* **Work instructions**
Every line in the data below that has the word "pendientes" should be returned.

* **Working data**
- - -

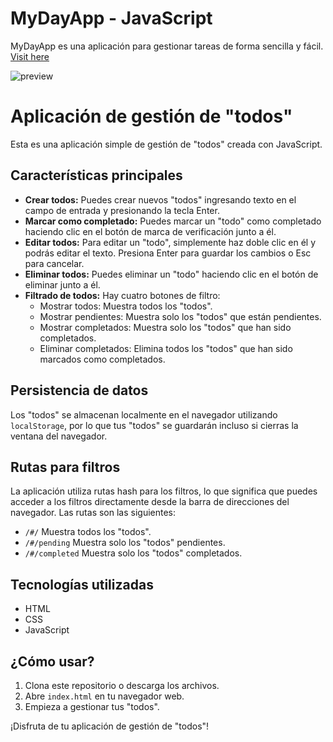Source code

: # MyDayApp - JavaScript

MyDayApp es una aplicación para gestionar tareas de forma sencilla y fácil.
[Visit here](https://nicknamed19.github.io/My-day-app/)

![preview](https://i.imgur.com/et5mmr7.png)

# Aplicación de gestión de "todos"

Esta es una aplicación simple de gestión de "todos" creada con JavaScript.

## Características principales

- **Crear todos:** Puedes crear nuevos "todos" ingresando texto en el campo de entrada y presionando la tecla Enter.
- **Marcar como completado:** Puedes marcar un "todo" como completado haciendo clic en el botón de marca de verificación junto a él.
- **Editar todos:** Para editar un "todo", simplemente haz doble clic en él y podrás editar el texto. Presiona Enter para guardar los cambios o Esc para cancelar.
- **Eliminar todos:** Puedes eliminar un "todo" haciendo clic en el botón de eliminar junto a él.
- **Filtrado de todos:** Hay cuatro botones de filtro:
  - Mostrar todos: Muestra todos los "todos".
  - Mostrar pendientes: Muestra solo los "todos" que están pendientes.
  - Mostrar completados: Muestra solo los "todos" que han sido completados.
  - Eliminar completados: Elimina todos los "todos" que han sido marcados como completados.

## Persistencia de datos

Los "todos" se almacenan localmente en el navegador utilizando `localStorage`, por lo que tus "todos" se guardarán incluso si cierras la ventana del navegador.

## Rutas para filtros

La aplicación utiliza rutas hash para los filtros, lo que significa que puedes acceder a los filtros directamente desde la barra de direcciones del navegador. Las rutas son las siguientes:
- `/#/` Muestra todos los "todos".
- `/#/pending` Muestra solo los "todos" pendientes.
- `/#/completed` Muestra solo los "todos" completados.

## Tecnologías utilizadas

- HTML
- CSS
- JavaScript

## ¿Cómo usar?

1. Clona este repositorio o descarga los archivos.
2. Abre `index.html` en tu navegador web.
3. Empieza a gestionar tus "todos".

¡Disfruta de tu aplicación de gestión de "todos"!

- - -

* **Result of this task**
  - Mostrar pendientes: Muestra solo los "todos" que están pendientes.
- `/#/pending` Muestra solo los "todos" pendientes.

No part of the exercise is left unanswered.